Abstracts
Résumé
En 1905, Maurice Leblanc relève le défi de l’éditeur Pierre Lafitte, acceptant de créer pour le périodique Je sais tout un personnage incarnant les qualités nationales et pouvant servir de locomotive à la revue, comme le faisait Sherlock Holmes pour The Strand. Implicitement, l’éditeur l’invitait ainsi à créer un personnage qui exercerait sur le lectorat français le même ascendant que le célèbre limier de Baker Street sur celui de la Grande-Bretagne. Défi relevé et mission accomplie, Maurice Leblanc, tout comme Conan Doyle, se trouve captif de son succès : l’auteur qui aspirait à devenir le successeur de Maupassant et la gloire du naturalisme tardif se verra contraint, pour répondre aux demandes du public, de créer sans cesse de nouvelles aventures d’Arsène Lupin, personnage mille fois mis à mort, mille et une fois né de ses cendres. Pour Maurice Leblanc et son personnage, l’aventure n’est pas une possibilité, mais une nécessité. Pierre Bayard nomme « complexe de Holmes » cette propension qu’ont les créateurs de mythes à se sentir fragilisés, voire menacés, par leurs créatures. Pendant la Grande Guerre, ce complexe mène Leblanc à créer une trilogie romanesque, constituée de L’Éclat d’obus (1916), du Triangle d’or (1918) et de L’Île aux trente cercueils (1919), trilogie marquée par la quasi-absence de son héros, lequel cède le pas à d’autres personnages auxquels la possibilité de l’aventure sera offerte, mais comme à contrecoeur : Arsène Lupin, qui ne met jamais sa propre vie en jeu et, intervenant comme un Deus ex machina, n’intègre jamais véritablement le fil de l’aventure, jette cependant une ombre démesurée sur les autres personnages du cycle, notamment sur le Paul Delroze de L’Éclat d’obus, le Patrice Belval du Triangle d’or et le Stéphane Maroux de L’Île aux trente cercueils, auxquels échappe la gloire complète de la geste héroïque.

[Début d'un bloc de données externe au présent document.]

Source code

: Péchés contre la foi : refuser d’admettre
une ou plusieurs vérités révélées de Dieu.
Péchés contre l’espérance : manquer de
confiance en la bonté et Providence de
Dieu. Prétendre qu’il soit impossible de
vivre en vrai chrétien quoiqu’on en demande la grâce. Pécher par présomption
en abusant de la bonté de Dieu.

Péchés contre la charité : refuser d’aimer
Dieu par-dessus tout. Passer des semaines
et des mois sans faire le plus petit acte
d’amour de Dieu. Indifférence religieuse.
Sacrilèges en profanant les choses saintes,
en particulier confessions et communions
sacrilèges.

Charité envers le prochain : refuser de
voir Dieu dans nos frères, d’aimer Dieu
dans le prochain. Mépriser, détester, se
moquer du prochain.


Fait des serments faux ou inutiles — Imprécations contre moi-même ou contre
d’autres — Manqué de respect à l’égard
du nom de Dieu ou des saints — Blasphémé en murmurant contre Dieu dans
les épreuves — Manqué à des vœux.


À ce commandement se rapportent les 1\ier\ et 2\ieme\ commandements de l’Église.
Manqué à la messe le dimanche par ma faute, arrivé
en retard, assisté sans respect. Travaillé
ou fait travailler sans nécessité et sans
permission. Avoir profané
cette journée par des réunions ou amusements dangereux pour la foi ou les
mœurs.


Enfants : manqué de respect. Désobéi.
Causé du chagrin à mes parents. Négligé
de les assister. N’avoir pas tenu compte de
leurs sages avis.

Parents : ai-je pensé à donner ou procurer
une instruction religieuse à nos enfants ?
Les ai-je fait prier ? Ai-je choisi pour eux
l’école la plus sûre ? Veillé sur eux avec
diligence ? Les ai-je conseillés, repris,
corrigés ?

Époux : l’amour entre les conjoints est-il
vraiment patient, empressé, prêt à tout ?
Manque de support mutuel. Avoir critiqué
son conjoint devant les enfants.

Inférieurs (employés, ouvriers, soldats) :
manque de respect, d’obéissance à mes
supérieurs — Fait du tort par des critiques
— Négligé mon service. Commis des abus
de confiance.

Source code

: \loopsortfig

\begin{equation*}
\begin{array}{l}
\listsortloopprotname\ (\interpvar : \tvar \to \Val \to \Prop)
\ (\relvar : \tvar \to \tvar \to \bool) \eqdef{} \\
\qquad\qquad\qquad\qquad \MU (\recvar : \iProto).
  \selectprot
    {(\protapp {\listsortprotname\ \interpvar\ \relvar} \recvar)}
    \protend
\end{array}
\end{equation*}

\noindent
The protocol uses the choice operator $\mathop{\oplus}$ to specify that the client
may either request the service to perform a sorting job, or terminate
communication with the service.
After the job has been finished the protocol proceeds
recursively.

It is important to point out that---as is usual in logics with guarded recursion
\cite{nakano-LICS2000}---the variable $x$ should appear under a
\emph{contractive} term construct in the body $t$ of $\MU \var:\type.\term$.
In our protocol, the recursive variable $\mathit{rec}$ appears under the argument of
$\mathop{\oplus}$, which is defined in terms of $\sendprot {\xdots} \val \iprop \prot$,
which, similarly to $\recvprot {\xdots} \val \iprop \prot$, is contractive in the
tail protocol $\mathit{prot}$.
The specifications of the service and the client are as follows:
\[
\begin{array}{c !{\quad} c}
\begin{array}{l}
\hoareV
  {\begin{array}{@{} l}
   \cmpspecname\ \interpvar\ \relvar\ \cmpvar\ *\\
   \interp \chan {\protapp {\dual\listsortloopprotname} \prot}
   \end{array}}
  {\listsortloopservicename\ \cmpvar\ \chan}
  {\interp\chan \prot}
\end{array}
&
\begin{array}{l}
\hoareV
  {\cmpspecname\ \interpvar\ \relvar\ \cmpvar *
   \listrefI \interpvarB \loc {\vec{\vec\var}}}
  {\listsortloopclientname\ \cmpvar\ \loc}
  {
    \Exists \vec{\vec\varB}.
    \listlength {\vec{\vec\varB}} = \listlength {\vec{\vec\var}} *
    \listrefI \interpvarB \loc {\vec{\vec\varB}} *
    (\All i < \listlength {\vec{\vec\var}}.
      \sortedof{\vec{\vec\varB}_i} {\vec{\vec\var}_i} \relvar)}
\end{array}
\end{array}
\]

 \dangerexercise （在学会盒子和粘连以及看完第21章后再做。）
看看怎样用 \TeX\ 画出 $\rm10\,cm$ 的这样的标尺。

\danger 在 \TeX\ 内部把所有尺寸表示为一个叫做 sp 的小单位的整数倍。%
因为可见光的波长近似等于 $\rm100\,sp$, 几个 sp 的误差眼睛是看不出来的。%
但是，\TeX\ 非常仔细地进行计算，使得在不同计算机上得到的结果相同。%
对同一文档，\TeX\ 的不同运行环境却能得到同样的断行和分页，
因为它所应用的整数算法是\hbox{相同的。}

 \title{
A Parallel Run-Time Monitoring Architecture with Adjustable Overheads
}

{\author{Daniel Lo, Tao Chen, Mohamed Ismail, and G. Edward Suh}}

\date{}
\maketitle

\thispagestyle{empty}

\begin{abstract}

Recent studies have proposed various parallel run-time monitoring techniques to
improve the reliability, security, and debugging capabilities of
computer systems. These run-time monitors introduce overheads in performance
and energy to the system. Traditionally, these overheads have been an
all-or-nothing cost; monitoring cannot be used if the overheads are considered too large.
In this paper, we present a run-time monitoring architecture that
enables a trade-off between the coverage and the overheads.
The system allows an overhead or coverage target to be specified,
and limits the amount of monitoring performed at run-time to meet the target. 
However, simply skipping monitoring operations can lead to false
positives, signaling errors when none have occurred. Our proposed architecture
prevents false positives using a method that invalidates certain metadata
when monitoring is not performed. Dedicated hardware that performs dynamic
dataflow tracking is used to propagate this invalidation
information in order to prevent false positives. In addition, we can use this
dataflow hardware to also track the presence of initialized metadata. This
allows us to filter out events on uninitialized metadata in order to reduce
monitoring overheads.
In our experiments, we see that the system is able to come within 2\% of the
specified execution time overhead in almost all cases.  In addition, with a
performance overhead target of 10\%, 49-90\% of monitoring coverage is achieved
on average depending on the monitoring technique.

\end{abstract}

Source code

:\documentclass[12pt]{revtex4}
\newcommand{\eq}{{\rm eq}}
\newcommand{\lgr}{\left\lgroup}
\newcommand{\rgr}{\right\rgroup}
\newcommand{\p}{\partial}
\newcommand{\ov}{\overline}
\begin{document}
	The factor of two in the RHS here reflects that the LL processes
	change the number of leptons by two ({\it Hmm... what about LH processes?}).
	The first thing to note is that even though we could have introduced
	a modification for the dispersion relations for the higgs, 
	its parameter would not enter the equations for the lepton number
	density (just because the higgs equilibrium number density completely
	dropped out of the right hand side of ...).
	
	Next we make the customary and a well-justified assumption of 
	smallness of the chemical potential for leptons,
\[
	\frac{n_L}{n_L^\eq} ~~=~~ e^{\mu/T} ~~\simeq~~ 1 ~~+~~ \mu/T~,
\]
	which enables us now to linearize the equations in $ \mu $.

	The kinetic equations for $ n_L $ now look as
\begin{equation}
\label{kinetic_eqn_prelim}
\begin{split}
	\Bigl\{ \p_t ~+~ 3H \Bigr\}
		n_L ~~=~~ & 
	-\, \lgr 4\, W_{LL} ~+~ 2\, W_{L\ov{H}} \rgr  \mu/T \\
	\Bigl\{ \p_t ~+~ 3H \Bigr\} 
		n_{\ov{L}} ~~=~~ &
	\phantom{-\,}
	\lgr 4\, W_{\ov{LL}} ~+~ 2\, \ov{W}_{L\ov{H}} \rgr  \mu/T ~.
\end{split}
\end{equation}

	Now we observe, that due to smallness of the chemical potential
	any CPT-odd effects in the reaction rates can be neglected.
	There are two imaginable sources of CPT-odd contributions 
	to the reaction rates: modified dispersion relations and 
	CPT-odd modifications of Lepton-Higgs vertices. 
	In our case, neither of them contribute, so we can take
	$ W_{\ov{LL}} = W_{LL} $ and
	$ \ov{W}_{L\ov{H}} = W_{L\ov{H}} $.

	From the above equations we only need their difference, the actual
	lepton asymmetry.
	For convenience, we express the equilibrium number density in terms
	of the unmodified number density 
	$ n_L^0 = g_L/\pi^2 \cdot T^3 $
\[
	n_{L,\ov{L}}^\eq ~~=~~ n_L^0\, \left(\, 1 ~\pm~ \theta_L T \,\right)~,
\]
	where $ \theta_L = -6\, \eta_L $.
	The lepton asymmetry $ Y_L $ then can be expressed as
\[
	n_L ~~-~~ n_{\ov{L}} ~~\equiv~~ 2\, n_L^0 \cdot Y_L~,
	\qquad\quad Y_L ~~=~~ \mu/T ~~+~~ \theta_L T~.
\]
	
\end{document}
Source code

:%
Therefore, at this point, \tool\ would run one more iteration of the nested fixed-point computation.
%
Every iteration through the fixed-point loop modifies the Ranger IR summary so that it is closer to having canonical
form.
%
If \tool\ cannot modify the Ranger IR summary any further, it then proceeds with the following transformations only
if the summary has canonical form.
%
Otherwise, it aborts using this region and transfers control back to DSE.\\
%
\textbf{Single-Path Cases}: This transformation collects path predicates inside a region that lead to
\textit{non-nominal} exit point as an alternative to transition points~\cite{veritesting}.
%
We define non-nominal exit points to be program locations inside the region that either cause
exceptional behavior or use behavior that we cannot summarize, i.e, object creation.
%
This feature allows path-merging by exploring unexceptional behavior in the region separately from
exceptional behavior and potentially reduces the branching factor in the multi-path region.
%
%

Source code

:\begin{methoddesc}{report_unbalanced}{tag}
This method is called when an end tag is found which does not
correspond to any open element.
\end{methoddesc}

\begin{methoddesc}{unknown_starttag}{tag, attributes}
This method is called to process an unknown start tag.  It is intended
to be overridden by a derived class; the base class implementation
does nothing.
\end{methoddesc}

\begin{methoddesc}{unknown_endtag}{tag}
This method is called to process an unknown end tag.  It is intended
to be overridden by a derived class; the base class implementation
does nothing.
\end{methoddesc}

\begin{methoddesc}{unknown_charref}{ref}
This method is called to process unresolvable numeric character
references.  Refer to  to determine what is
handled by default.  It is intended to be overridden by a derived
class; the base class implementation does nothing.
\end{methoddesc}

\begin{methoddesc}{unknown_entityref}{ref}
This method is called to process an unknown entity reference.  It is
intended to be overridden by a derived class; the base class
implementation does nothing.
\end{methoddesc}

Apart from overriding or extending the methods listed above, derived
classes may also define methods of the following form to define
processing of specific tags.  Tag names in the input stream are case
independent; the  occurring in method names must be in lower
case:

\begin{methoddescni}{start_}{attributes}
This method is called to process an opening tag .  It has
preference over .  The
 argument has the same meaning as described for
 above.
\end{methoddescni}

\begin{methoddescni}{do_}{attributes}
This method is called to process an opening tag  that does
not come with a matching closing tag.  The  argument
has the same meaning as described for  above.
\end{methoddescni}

Cet article cherche à comprendre pourquoi Maurice Leblanc soustrait Arsène Lupin à l’aventure, sans pour autant doter ses autres personnages des mêmes possibilités d’action.
Abstract
In 1905, Maurice Leblanc answered publisher Pierre Lafitte’s challenge by giving birth to a character embodying national traits and who could carry the monthly Je sais tout, much like Sherlock Holmes was doing for The Strand. The publisher had implicitly invited Leblanc to create for French readers a character who would be just as captivating as the famous Baker Street investigator was to their British counterparts. Challenge accepted and mission accomplished! Much like Conan Doyle, Maurice Leblanc became a victim of his own success. Even though he aspired to succeed Maupassant and become the figurehead of late naturalism, instead, he had to keep writing new adventures for his — oft-killed yet always reborn — character Arsène Lupin. Both Leblanc and Lupin view adventure as a necessity, not a mere possibility. The “Holmes complex” is what Pierre Bayard calls many a myth creator’s propensity to feel weakened or even threatened by their creatures. This complex is behind Leblanc’s drive to craft during World War I a trilogy of novels comprised of L’Éclat d’obus (1916), Triangle d’or (1918) and L’Île aux trente cercueils (1919). This trilogy almost completely dispenses with Arsène Lupin, relying instead on other characters also faced, albeit quasi reluctantly, with the possibilities of adventure. However, those characters are greatly overshadowed by Arsène Lupin, who never risks his own life nor ever fully becomes one with his adventures, behaving instead like a deus ex machina. Thusly overshadowed are L’Éclat d’obus’ Paul Delroze, Triangle d’or’s Patrice Belval and L’Île aux trente cercueils’ Stéphane Maroux, none of whom can lay claim to the complete fame of heroism. This article seeks to understand why Maurice Leblanc kept Arsène Lupin away from these adventures while depriving his other characters of similar action possibilities.